Tooling around the web I found some fascinating tidbits about Nintendo. My quest began when I browsed the editorial calendar from one of the publications I write for. It said Nintendo, the company, was founded in 1889. It’s been around almost a century and a quarter. Digital trivia I needed to know more about, and I was surprised by what I learned.
Nintendo (the word, says the company website, means something like “Leave luck to heaven” in Japanese) originally made card games. Later, according to Wikipedia, they dabbled in being a taxi company, a TV Network, an instant rice maker, and what is carefully described as a “love hotel.”
Now, they’re mega-players in one of Japan’s busiest industries, electronic gaming. They own the Seattle Mariners baseball team and are worth almost $100 billion.
Before Nintendo wowed the world with two guys, Mario and Luigi, they owned Japanese distribution rights to a video game system most baby boomers will remember, Magnavox Odyssey, often considered the world’s first home video game system. Odyssey was first demonstrated in May, 1973 (again, according to Wikipedia). I recall clearly playing Light Tennis until my eyes went glassy and I had to pee so badly it felt like my teeth were floating.

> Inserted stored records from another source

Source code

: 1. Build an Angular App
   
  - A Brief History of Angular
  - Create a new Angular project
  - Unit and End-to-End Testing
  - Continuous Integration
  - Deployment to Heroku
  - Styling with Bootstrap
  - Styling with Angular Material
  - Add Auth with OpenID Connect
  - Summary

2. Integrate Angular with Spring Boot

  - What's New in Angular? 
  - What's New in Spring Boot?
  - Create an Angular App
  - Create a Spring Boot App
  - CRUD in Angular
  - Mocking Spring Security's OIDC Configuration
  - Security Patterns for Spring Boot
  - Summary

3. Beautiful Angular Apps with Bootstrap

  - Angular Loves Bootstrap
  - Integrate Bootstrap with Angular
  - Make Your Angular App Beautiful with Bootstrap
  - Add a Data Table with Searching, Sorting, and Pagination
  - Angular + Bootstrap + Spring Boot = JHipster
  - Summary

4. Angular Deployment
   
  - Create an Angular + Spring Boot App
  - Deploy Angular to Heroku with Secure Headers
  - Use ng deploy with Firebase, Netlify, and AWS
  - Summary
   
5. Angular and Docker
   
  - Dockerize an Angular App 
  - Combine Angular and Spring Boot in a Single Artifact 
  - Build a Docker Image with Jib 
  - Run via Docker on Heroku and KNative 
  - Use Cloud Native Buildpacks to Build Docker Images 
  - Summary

The first NES game system debuted in the U.S. in 1985 – accompanied by Super Mario Brothers, still a hands-down favorite among serious game enthusiasts. If you think back, you’ll recall that it came with the light gun and Duck Hunt, too, an amazing feat of electronic wizardry for its time.
From manufacturing cards to swamping the electronic home game industry with the innovative Wii system in 2007, Nintendo has come a long way. They’re winding up to pitch a 3D handheld DS game this year, and keep tossing out new ideas all the time like a program to integrate DS game decks into school curricula.
Leave luck to heaven might well be the company motto. Skill and business sense seem to be where it’s at for this firm that employs about 4,000 people in more than half a dozen countries. You go, Mario.